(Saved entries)
=== Section Start ===

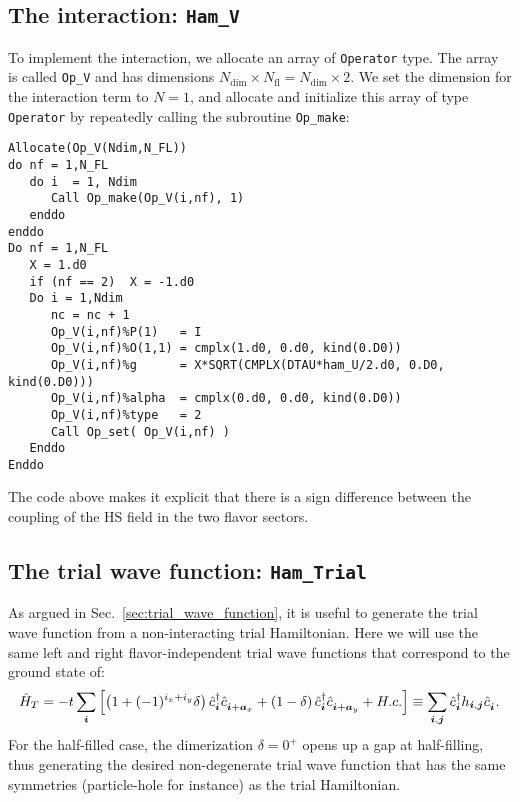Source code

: \subsection{The interaction: \texttt{Ham\_V}}\label{U_PV_Ham_V} 
To implement  the interaction, we allocate an array of \texttt{Operator} type. The array is called  \texttt{Op\_V} and has dimensions $N_{\mathrm{dim}}\times N_{\mathrm{fl}}=N_{\mathrm{dim}} \times 2$. 
We set the dimension for the interaction term to  $N=1$, and  allocate and initialize this array of type  \texttt{Operator} by repeatedly calling the subroutine \texttt{Op\_make}: 

\begin{lstlisting}[style=fortran]
Allocate(Op_V(Ndim,N_FL))
do nf = 1,N_FL
   do i  = 1, Ndim
      Call Op_make(Op_V(i,nf), 1)
   enddo
enddo
Do nf = 1,N_FL
   X = 1.d0
   if (nf == 2)  X = -1.d0
   Do i = 1,Ndim
      nc = nc + 1
      Op_V(i,nf)%P(1)   = I
      Op_V(i,nf)%O(1,1) = cmplx(1.d0, 0.d0, kind(0.D0))
      Op_V(i,nf)%g      = X*SQRT(CMPLX(DTAU*ham_U/2.d0, 0.D0, kind(0.D0))) 
      Op_V(i,nf)%alpha  = cmplx(0.d0, 0.d0, kind(0.D0))
      Op_V(i,nf)%type   = 2
      Call Op_set( Op_V(i,nf) )
   Enddo
Enddo
\end{lstlisting}
The code above makes it explicit that there is a sign difference between the coupling of the HS field in the two flavor sectors. 

\subsection{The trial wave function: \texttt{Ham\_Trial}} \label{U_PV_Ham_Trial}
\label{Sec:Plain_vanilla_trial}
As  argued in Sec.~\ref{sec:trial_wave_function}, it is useful to generate the trial wave function from a non-interacting trial Hamiltonian.   Here we will  use the same left and right  flavor-independent trial wave functions that correspond to the ground state of: 
\begin{equation}
   \hat{H}_T    = - t \sum_{\ve{i}} \left[  \left( 1 + (-1)^{i_x + i_y}  \delta \right)  \hat{c}^{\dagger}_{\ve{i}}   \hat{c}^{\phantom\dagger}_{\ve{i} +\ve{a}_x}  +  
   							\left(1 - \delta \right)  \hat{c}^{\dagger}_{\ve{i}}   \hat{c}^{\phantom\dagger}_{\ve{i} +\ve{a}_y}    + H.c.  \right]   \equiv   \sum_{\ve{i},\ve{j}}  \hat{c}^{\dagger}_{\ve{i}}   h_{\ve{i},\ve{j}}  \hat{c}^{\phantom\dagger}_{\ve{i}}.
\end{equation}
For the half-filled case, the  dimerization $\delta  = 0^{+} $  opens up a gap at  half-filling,   thus generating the desired  non-degenerate  trial wave function  that has the same symmetries (particle-hole  for instance) as  the   trial  Hamiltonian.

=== Section End ===

## PROBLEM REQUIREMENTS:
Return the data verbatim, leaving out the pictures it holds.

## RESPONSE TO THIS EXERCISE:
Source code

: \subsection{The interaction: \texttt{Ham\_V}}\label{U_PV_Ham_V} 
To implement  the interaction, we allocate an array of \texttt{Operator} type. The array is called  \texttt{Op\_V} and has dimensions $N_{\mathrm{dim}}\times N_{\mathrm{fl}}=N_{\mathrm{dim}} \times 2$. 
We set the dimension for the interaction term to  $N=1$, and  allocate and initialize this array of type  \texttt{Operator} by repeatedly calling the subroutine \texttt{Op\_make}: 

\begin{lstlisting}[style=fortran]
Allocate(Op_V(Ndim,N_FL))
do nf = 1,N_FL
   do i  = 1, Ndim
      Call Op_make(Op_V(i,nf), 1)
   enddo
enddo
Do nf = 1,N_FL
   X = 1.d0
   if (nf == 2)  X = -1.d0
   Do i = 1,Ndim
      nc = nc + 1
      Op_V(i,nf)%P(1)   = I
      Op_V(i,nf)%O(1,1) = cmplx(1.d0, 0.d0, kind(0.D0))
      Op_V(i,nf)%g      = X*SQRT(CMPLX(DTAU*ham_U/2.d0, 0.D0, kind(0.D0))) 
      Op_V(i,nf)%alpha  = cmplx(0.d0, 0.d0, kind(0.D0))
      Op_V(i,nf)%type   = 2
      Call Op_set( Op_V(i,nf) )
   Enddo
Enddo
\end{lstlisting}
The code above makes it explicit that there is a sign difference between the coupling of the HS field in the two flavor sectors. 

\subsection{The trial wave function: \texttt{Ham\_Trial}} \label{U_PV_Ham_Trial}
\label{Sec:Plain_vanilla_trial}
As  argued in Sec.~\ref{sec:trial_wave_function}, it is useful to generate the trial wave function from a non-interacting trial Hamiltonian.   Here we will  use the same left and right  flavor-independent trial wave functions that correspond to the ground state of: 
\begin{equation}
   \hat{H}_T    = - t \sum_{\ve{i}} \left[  \left( 1 + (-1)^{i_x + i_y}  \delta \right)  \hat{c}^{\dagger}_{\ve{i}}   \hat{c}^{\phantom\dagger}_{\ve{i} +\ve{a}_x}  +  
   							\left(1 - \delta \right)  \hat{c}^{\dagger}_{\ve{i}}   \hat{c}^{\phantom\dagger}_{\ve{i} +\ve{a}_y}    + H.c.  \right]   \equiv   \sum_{\ve{i},\ve{j}}  \hat{c}^{\dagger}_{\ve{i}}   h_{\ve{i},\ve{j}}  \hat{c}^{\phantom\dagger}_{\ve{i}}.
\end{equation}
For the half-filled case, the  dimerization $\delta  = 0^{+} $  opens up a gap at  half-filling,   thus generating the desired  non-degenerate  trial wave function  that has the same symmetries (particle-hole  for instance) as  the   trial  Hamiltonian.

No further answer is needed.